Through a Blue Jackets official, National Hockey League officials heard about Rodier’s efforts and last summer surprised him and the team by showing up to a practice, donating $10,000 and bringing the Stanley Cup with them.

With that major boost, Rodier said, his foundation has raised about $19,000.

“My goal is getting as many kids as possible to play,” said the eighth-grader at Metro Middle School, an independent public school (his family lives in Berwick). “Everyone deserves a chance to play hockey; it doesn’t matter if they have a disability. And I don’t want money to be an issue.”

Griffin has grown particularly close to 3-year-old club member Austin Evans, who has spina bifida.

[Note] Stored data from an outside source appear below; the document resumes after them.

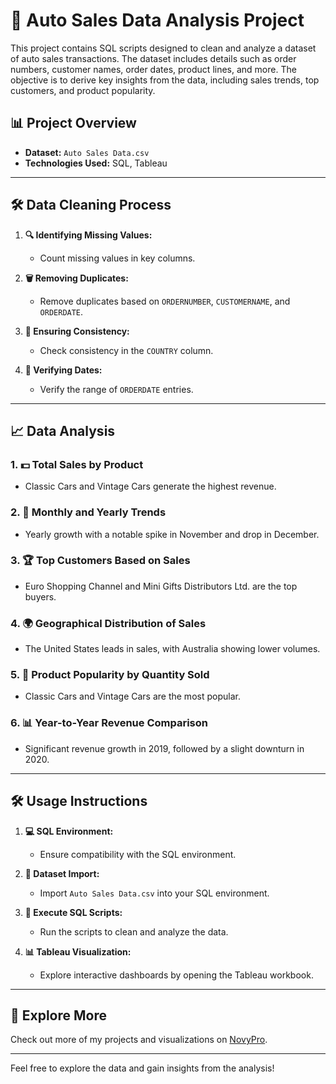 # 🚗 Auto Sales Data Analysis Project

This project contains SQL scripts designed to clean and analyze a dataset of auto sales transactions. The dataset includes details such as order numbers, customer names, order dates, product lines, and more. The objective is to derive key insights from the data, including sales trends, top customers, and product popularity.

## 📊 Project Overview

- **Dataset:** `Auto Sales Data.csv`
- **Technologies Used:** SQL, Tableau

---

## 🛠️ Data Cleaning Process

1. **🔍 Identifying Missing Values:**  
   - Count missing values in key columns.
   
2. **🗑️ Removing Duplicates:**  
   - Remove duplicates based on `ORDERNUMBER`, `CUSTOMERNAME`, and `ORDERDATE`.
   
3. **🔄 Ensuring Consistency:**  
   - Check consistency in the `COUNTRY` column.
   
4. **📅 Verifying Dates:**  
   - Verify the range of `ORDERDATE` entries.

---

## 📈 Data Analysis

### 1. **💵 Total Sales by Product**
   - Classic Cars and Vintage Cars generate the highest revenue.

### 2. **📅 Monthly and Yearly Trends**
   - Yearly growth with a notable spike in November and drop in December.

### 3. **🏆 Top Customers Based on Sales**
   - Euro Shopping Channel and Mini Gifts Distributors Ltd. are the top buyers.

### 4. **🌍 Geographical Distribution of Sales**
   - The United States leads in sales, with Australia showing lower volumes.

### 5. **🚗 Product Popularity by Quantity Sold**
   - Classic Cars and Vintage Cars are the most popular.

### 6. **📊 Year-to-Year Revenue Comparison**
   - Significant revenue growth in 2019, followed by a slight downturn in 2020.

---

## 🛠️ Usage Instructions

1. **💻 SQL Environment:**  
   - Ensure compatibility with the SQL environment.
   
2. **📂 Dataset Import:**  
   - Import `Auto Sales Data.csv` into your SQL environment.
   
3. **📝 Execute SQL Scripts:**  
   - Run the scripts to clean and analyze the data.
   
4. **📊 Tableau Visualization:**  
   - Explore interactive dashboards by opening the Tableau workbook.

---

## 🔗 Explore More

Check out more of my projects and visualizations on [NovyPro]([https://project.novypro.com/A4PxRh](https://project.novypro.com/lJeUiW)).

---

Feel free to explore the data and gain insights from the analysis!
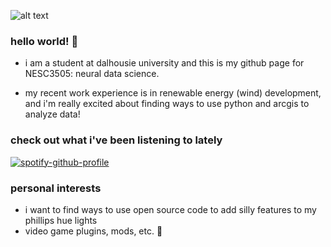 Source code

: ![alt text](https://raw.githubusercontent.com/BrunnerLivio/brunnerlivio/master/images/welcome.png)

### hello world! 👾

- i am a student at dalhousie university and this is my github page for NESC3505: neural data science.

- my recent work experience is in renewable energy (wind) development, and i'm really excited about finding ways to use python and arcgis to analyze data!

### check out what i've been listening to lately


[![spotify-github-profile](https://spotify-github-profile.vercel.app/api/view?uid=cq8b1mx68fe5ccv8tdea3hp5a&cover_image=true&theme=natemoo-re&show_offline=false&background_color=121212&interchange=false&bar_color=53b14f&bar_color_cover=true)](https://spotify-github-profile.vercel.app/api/view?uid=cq8b1mx68fe5ccv8tdea3hp5a&redirect=true)
### personal interests

- i want to find ways to use open source code to add silly features to my phillips hue lights
- video game plugins, mods, etc. 🤩
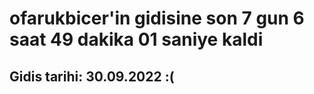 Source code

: # ofarukbicer'in gidisine son 7 gun 6 saat 49 dakika 01 saniye kaldi

## Gidis tarihi: 30.09.2022 :( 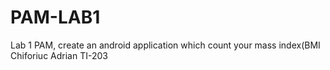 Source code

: # PAM-LAB1
Lab 1 PAM, create an android application which count your mass index(BMI
Chiforiuc Adrian TI-203
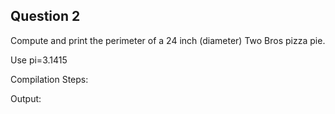 ## Question 2

Compute and print the perimeter of a 24 inch (diameter) Two Bros pizza pie.

Use pi=3.1415

Compilation Steps:  

Output:

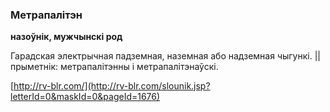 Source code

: ### Метрапалітэн
**назоўнік, мужчынскі род**

Гарадская электрычная падземная, наземная або надземная чыгункі. || прыметнік: метрапалітэнны і метрапалітэнаўскі.

<a rel="author">[http://rv-blr.com/](http://rv-blr.com/slounik.jsp?letterId=0&maskId=0&pageId=1676)</a>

“Austin calls him his hockey buddy,” said Austin’s father, Kyle Evans, an Upper Arlington resident. “They have special moves they do with each other, and Griffin has brought Austin gifts.

“There are a lot of special kiddos out there, but he’s exceptional. And Zach, too, for all he’s done for our club.”

Fenster said watching Griffin and Zach makes her think back to her own childhood.

“I look back at myself at that same age and wonder, ‘Would I have thought to do that?’ I don’t know.

“What amazing individuals, to give back at such a young age. It gives you hope that there is a lot of good out there.”